→ DATA TO EXAMINE
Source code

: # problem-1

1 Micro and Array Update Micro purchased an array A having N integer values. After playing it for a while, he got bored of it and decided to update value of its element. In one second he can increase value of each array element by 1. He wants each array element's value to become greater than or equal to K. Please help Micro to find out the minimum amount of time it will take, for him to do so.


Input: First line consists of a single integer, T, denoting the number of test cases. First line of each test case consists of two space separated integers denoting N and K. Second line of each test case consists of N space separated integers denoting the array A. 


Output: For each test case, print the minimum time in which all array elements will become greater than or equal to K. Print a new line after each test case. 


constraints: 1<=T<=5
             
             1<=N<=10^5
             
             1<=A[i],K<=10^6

→ WHAT YOU HAVE TO DO
Start with the first line of the data and print every line exactly. The line containing "1 Micro and" is the last one to include.

→ ANSWER SPACE
Source code

: # problem-1

1 Micro and Array Update Micro purchased an array A having N integer values. After playing it for a while, he got bored of it and decided to update value of its element. In one second he can increase value of each array element by 1. He wants each array element's value to become greater than or equal to K. Please help Micro to find out the minimum amount of time it will take, for him to do so.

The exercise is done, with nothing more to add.